*Task prompt*
From the data below, set down exactly the lines between the one holding "TODO: Add hyperlinks" and the one holding "SageMath: Enigma", inclusive, and no others.

===============

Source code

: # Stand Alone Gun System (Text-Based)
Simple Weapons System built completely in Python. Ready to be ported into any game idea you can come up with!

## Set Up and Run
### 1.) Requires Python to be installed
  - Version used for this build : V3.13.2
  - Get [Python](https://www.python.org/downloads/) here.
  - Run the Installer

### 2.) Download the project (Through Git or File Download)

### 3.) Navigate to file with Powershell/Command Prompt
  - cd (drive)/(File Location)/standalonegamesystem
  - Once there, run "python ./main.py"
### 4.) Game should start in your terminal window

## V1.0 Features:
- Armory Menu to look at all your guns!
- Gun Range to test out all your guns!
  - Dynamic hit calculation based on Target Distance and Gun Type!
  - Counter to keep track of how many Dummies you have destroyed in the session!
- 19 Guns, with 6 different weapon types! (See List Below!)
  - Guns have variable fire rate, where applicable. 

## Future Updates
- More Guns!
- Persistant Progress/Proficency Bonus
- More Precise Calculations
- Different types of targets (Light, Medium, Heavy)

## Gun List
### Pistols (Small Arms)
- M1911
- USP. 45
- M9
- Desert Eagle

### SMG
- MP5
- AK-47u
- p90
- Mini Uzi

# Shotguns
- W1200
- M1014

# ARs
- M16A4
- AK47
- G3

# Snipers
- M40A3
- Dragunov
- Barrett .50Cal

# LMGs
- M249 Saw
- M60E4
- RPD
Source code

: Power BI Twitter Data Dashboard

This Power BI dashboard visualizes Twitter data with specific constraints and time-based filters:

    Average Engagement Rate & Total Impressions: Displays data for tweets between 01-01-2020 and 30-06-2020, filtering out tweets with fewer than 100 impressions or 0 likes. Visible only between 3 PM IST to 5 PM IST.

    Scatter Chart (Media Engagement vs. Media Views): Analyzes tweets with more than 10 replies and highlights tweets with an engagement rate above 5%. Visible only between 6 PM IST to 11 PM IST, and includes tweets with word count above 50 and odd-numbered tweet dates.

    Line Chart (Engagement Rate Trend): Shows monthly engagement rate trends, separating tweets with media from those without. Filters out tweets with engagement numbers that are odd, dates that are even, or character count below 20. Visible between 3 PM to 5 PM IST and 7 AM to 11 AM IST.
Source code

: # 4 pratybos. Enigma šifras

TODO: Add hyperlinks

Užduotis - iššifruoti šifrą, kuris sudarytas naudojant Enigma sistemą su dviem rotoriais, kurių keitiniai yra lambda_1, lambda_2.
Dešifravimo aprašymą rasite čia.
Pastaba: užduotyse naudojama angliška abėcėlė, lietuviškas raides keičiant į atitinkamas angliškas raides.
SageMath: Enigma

===============

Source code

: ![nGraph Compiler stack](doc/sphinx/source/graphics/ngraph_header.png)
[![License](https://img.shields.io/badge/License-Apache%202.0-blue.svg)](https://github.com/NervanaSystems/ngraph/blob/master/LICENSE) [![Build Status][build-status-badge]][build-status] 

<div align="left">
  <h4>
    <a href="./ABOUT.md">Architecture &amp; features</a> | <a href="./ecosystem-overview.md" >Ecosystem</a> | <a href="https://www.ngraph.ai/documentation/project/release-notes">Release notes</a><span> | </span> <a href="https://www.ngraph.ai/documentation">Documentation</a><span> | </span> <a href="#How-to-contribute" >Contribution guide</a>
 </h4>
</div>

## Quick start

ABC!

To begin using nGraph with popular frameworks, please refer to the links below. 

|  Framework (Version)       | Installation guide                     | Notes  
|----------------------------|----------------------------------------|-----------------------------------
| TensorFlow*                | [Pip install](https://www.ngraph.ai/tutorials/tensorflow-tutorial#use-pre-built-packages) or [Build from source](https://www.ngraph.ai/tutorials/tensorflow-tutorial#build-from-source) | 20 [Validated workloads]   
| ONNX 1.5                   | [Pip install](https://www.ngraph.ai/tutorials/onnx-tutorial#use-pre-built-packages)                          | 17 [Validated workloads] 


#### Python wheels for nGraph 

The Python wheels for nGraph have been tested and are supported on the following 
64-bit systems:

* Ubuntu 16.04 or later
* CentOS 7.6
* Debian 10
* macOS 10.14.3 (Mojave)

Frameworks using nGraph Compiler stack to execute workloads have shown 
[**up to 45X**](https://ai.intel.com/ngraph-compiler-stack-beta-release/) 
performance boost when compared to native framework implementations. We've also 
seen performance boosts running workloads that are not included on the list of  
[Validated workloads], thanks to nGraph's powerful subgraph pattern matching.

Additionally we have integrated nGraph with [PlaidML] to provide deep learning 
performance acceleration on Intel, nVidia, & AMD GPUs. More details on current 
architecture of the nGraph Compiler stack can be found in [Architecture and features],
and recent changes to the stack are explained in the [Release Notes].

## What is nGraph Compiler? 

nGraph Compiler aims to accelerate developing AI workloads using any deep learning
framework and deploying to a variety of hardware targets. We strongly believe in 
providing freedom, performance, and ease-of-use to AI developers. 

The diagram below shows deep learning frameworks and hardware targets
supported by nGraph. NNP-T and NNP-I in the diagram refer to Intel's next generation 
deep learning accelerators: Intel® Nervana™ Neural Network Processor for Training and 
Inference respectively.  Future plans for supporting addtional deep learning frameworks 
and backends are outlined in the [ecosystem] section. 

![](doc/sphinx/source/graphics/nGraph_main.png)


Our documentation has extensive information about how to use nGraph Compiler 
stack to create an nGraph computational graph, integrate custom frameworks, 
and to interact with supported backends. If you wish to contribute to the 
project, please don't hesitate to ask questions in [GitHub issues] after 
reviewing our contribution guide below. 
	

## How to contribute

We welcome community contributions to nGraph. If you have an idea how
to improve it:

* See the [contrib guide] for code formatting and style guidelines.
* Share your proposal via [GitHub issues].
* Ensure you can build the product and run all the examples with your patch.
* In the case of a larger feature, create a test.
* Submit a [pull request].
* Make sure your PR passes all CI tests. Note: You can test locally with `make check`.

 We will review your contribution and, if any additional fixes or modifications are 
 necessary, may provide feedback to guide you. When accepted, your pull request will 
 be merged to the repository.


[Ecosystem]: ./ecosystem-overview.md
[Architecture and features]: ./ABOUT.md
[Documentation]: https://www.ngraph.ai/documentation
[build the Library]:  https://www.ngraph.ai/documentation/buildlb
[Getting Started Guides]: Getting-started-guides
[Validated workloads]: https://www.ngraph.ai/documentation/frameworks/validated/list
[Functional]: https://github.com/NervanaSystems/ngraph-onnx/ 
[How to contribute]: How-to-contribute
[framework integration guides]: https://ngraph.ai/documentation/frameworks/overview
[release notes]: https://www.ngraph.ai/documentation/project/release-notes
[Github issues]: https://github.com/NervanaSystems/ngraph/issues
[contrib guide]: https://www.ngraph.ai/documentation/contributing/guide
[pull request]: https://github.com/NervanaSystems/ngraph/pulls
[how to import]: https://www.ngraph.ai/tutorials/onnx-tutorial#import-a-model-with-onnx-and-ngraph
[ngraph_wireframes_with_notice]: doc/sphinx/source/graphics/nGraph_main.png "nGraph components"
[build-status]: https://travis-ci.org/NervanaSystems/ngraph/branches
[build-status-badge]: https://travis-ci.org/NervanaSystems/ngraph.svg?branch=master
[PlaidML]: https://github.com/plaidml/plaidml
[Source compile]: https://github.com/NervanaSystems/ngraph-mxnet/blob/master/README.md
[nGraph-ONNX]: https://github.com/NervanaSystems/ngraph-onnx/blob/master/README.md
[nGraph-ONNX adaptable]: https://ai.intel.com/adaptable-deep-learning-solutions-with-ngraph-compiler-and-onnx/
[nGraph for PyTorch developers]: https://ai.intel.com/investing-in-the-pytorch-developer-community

===============

*Final answer*
TODO: Add hyperlinks

Užduotis - iššifruoti šifrą, kuris sudarytas naudojant Enigma sistemą su dviem rotoriais, kurių keitiniai yra lambda_1, lambda_2.
Dešifravimo aprašymą rasite čia.
Pastaba: užduotyse naudojama angliška abėcėlė, lietuviškas raides keičiant į atitinkamas angliškas raides.
SageMath: Enigma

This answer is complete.